«Quel champ de bataille nous laissons là aux Carthaginois
et aux Romains !» s'exclame Pyrrhos au moment de
quitter l'Italie en 275 av. J.-C. Effectivement, la Méditerranée
occidentale est le centre de l'affrontement décliné en trois
actes entre Carthage et Rome. Mais les guerres puniques
apparaissent surtout comme l'aboutissement logique des deux
siècles qui voient s'affirmer la prééminence de deux grandes
puissances, au détriment des forces grecques déclinantes.
Carthage est très tôt menacée par des prétentions d'ordre
impérialiste, qu'elles émanent d'Athènes ou d'Alexandre
le Grand. Dès le IVe siècle av. J.-C., la cité africaine accélère
sa politique de profondes réformes pour y faire face.

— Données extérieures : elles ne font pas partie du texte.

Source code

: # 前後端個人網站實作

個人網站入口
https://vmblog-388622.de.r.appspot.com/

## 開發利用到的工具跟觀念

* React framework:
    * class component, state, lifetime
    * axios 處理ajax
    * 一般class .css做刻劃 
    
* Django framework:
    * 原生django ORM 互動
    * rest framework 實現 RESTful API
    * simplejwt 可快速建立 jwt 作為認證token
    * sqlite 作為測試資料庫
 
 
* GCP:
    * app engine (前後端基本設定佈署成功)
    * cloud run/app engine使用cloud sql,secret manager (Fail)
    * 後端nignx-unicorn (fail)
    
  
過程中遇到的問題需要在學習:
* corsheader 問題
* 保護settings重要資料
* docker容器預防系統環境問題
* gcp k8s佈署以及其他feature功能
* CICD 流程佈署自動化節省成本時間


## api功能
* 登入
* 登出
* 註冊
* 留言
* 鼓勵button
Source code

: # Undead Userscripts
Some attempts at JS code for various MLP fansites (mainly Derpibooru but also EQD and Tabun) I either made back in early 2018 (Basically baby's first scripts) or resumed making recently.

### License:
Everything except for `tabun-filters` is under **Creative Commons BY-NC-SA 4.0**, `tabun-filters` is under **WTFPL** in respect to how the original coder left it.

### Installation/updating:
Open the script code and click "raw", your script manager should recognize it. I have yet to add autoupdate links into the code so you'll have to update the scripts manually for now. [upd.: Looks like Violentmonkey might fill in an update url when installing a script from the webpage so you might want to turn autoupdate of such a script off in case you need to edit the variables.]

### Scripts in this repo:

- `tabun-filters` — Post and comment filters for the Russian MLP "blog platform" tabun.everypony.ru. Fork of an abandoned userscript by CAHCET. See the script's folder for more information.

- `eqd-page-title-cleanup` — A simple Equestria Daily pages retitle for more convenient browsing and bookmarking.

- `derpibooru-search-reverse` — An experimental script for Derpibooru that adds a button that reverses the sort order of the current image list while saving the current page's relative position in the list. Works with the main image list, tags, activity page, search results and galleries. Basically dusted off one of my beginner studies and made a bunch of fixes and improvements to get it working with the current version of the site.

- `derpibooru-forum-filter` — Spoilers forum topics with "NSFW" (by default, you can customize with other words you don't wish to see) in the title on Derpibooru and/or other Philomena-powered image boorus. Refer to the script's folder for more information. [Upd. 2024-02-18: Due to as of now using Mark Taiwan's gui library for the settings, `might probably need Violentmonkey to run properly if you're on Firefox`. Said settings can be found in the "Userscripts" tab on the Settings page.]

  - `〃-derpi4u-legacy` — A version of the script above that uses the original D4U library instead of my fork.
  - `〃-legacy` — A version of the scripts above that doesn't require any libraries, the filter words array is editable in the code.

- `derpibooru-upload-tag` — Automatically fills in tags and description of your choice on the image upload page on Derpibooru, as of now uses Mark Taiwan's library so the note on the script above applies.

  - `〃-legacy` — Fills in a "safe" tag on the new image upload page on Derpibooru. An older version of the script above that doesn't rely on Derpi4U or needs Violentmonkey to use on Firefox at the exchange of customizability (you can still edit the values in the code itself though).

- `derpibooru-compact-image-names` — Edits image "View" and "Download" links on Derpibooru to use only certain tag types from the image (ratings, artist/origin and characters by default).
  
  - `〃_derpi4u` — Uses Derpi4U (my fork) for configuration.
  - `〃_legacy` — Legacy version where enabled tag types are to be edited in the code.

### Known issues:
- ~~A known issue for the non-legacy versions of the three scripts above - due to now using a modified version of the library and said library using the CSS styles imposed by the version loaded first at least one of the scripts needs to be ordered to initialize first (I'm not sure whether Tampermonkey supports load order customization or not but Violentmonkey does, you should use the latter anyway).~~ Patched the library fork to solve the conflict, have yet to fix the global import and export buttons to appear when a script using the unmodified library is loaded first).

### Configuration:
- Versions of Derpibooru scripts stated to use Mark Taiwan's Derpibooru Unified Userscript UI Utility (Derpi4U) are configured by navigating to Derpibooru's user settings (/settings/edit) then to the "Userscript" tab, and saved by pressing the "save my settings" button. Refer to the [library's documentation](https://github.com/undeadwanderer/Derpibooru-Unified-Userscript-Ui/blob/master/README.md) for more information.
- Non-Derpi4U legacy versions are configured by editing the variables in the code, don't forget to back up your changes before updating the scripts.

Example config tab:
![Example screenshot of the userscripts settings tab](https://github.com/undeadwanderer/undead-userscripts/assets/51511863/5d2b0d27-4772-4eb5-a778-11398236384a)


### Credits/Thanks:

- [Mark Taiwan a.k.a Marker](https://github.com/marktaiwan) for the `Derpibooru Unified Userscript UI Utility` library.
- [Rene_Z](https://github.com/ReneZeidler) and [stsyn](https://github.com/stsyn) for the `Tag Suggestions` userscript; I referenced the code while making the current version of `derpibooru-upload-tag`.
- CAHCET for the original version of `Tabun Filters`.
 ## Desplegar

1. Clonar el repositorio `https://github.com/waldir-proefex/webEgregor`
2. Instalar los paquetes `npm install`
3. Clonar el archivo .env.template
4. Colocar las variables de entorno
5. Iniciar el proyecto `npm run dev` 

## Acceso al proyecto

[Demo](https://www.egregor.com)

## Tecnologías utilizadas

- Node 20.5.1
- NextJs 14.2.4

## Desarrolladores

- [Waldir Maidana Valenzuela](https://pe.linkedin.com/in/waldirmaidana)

La métropole, solidement adossée à l'héritage phénicien,
va pourtant puiser du monde grec les outils nécessaires à
sa mue. Il était temps. Au siècle suivant, la coexistence qui
prévaut jusqu'alors entre Carthage et Rome ne résiste pas
au glissement des conquêtes romaines vers le sud de
l'Italie et à l'enjeu sicilien. Le danger ouvre la voie à un
rapprochement avec la sphère grecque. Et c'est aux
Barcides, Amilcar puis Hannibal, qu'échoit la tentative de
convertir l'aide logistique grecque en une véritable alliance
politique et militaire contre l'Urbs.
Par leurs engagements spectaculaires, notamment les
batailles de Cannes et Zama, l'étendue de leurs théâtres
d'opérations, les innovations militaires, l'envergure de
leurs principaux protagonistes et leurs conséquences durables,
les guerres puniques marquent un tournant dans
l'histoire antique du pourtour méditerranéen. En les réinsérant
dans l'histoire de la cité du IVe au IIe siècle av. J.-C., Khaled
Melliti donne à comprendre la vitalité comme les errements
d'une puissance unique et fascinante.